Daniel Cormier ran into the Octagon at UFC on FOX 7 on Saturday, the heavyweight apparently eager to make his UFC debut.
But he wasn’t nearly as active once the fight began. He did get the win, but only by outmaneuvering two-time UFC champ Frank Mir in a listless fight that drew jeers from many of those assembled inside HP Pavilion.
"Obviously, you are going to continue to fight your fight, but you can’t ignore that," Cormier said of the boos from a fan base that embraced Cormier during a successful run at Strikeforce. "That’s something I really don’t like. I want to put on exciting fights. I want to be in the fight where people are enjoying it."
It was a rare lackluster bout not only for Cormier, but for the UFC on FOX 7 card. There were eight knockouts, tying UFC 92 for the most KO’s on one card.
The fight ended just like Cormier’s first 11 pro fights: His hand was raised at the end. There was something, however, that was different, something Cormier said he noticed minutes beforehand.
"I have had very long athletic career and competed at the highest level of all my sports," Cormier said. "I always laughed at (UFC president) Dana (White) when he said there were jitters and there are nerves that come along with this. I was like, ‘My career had prepared me for this. There was no chance.’
"But, man, I was nervous. I felt so nervous. It was almost like you want it so bad. You want to do so well, and you kind of lay an egg."
It was something that Cormier’s coach, Javier Mendez of American Kickboxing Academy, didn’t see coming out of Cormier, who nearly medaled in wrestling in the 2004 Summer Olympics.
"He surprised me when he said he was nervous," Mendez told FOXSports.com. "I didn’t expect that. I really didn’t. He’s always talking about being in the Olympics, etc., etc. I was thinking that the UFC is different because there was more attention, but I’ve never been to the Olympics."
Cormier may not have had the UFC premiere he wanted, and Saturday’s bout seems to have put to rest — or at least further delayed — any chance he’ll be facing UFC heavyweight champ, training partner and close friend Cain Velasquez.

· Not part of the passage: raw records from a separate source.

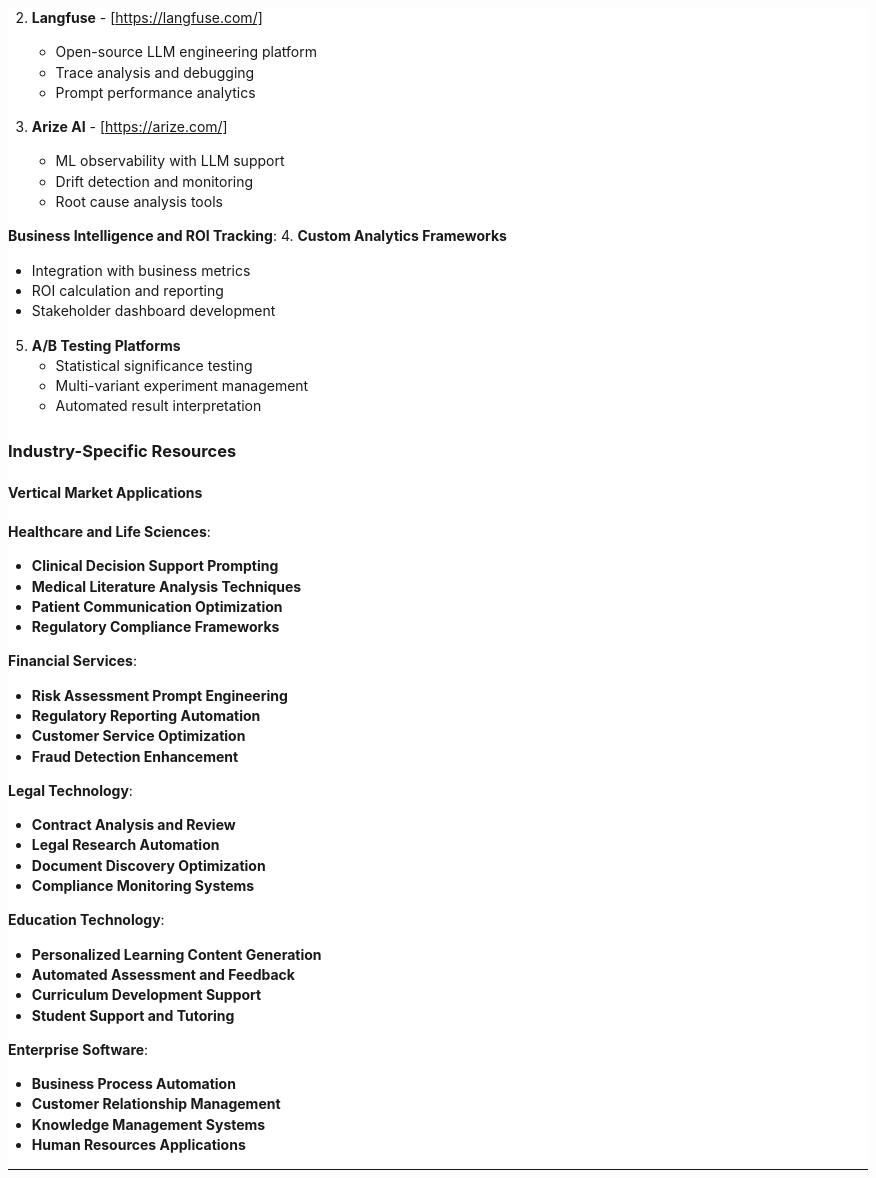 2. **Langfuse** - [https://langfuse.com/]
   - Open-source LLM engineering platform
   - Trace analysis and debugging
   - Prompt performance analytics

3. **Arize AI** - [https://arize.com/]
   - ML observability with LLM support
   - Drift detection and monitoring
   - Root cause analysis tools

**Business Intelligence and ROI Tracking**:
4. **Custom Analytics Frameworks**
   - Integration with business metrics
   - ROI calculation and reporting
   - Stakeholder dashboard development

5. **A/B Testing Platforms**
   - Statistical significance testing
   - Multi-variant experiment management
   - Automated result interpretation

### Industry-Specific Resources

#### Vertical Market Applications

**Healthcare and Life Sciences**:
- **Clinical Decision Support Prompting**
- **Medical Literature Analysis Techniques**
- **Patient Communication Optimization**
- **Regulatory Compliance Frameworks**

**Financial Services**:
- **Risk Assessment Prompt Engineering**
- **Regulatory Reporting Automation**
- **Customer Service Optimization**
- **Fraud Detection Enhancement**

**Legal Technology**:
- **Contract Analysis and Review**
- **Legal Research Automation**
- **Document Discovery Optimization**
- **Compliance Monitoring Systems**

**Education Technology**:
- **Personalized Learning Content Generation**
- **Automated Assessment and Feedback**
- **Curriculum Development Support**
- **Student Support and Tutoring**

**Enterprise Software**:
- **Business Process Automation**
- **Customer Relationship Management**
- **Knowledge Management Systems**
- **Human Resources Applications**

---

"Even (if the UFC) said, ‘You’re going to fight Cain Velasquez next,’ I don’t think that my performance warranted a title shot," Cormier said. "I have some room (to improve). We’ll get together and figure it out."
Mendez echoed those sentiments.
"One thing is for sure, if they did want him to fight Cain, that performance did not warrant it," Mendez said.
Mendez said he expects Cormier to fight at least once more in heavyweight before the much-speculated move to light heavyweight (205 pounds).
"It’s going to take some time," said Cormier, who weighed in at 235 pounds on Friday. "That’s the issue. I’m healthy and I’d be willing fight right away at heavyweight, but if I go down, it’s going to take some time.
"I want to do it healthy. I don’t want to die."
Cormier suffered kidney failure before the 2008 Summer Games. The ailment — a product of several years of cutting weight by dangerous means — kept him out of those Olympics and basically ended his amateur wrestling career.
Cormier told FOXSports.com previously he’d need to be under the supervision of a dietician to get down to a weight he hadn’t been at since high school. It’s also possible that Cormier, 34, could do a trial weight cut to see if he can slim down without putting his health at risk.
"I don’t tell guys where to go," White said. "He can fight wherever he wants. I respect the fact he knows the champion and they’ve discussed fighting each other. I like that. But if he wants to go down to 205, I wouldn’t have a problem with that, either. I think he’d be an exciting addition to the 205-pound (division)."
Unlike his relationship with Velasquez, who is scheduled to face Antonio Silva in UFC 160 on May 25, Cormier has no close ties to Jon Jones, the light heavyweight champ. Jones faces Chael Sonnen at UFC 159 this Saturday.
Cormier may not know his opponent or even which weight division he’ll be in next. But whenever and wherever it is, at least the Octagon won’t be foreign.
"More than anything, I felt tired," said Cormier on how the jitters influenced his effort. "I have never gotten tired. Usually, I’m in a fight and I feel great. In this fight, I was kind of tired and I think it was my nerves."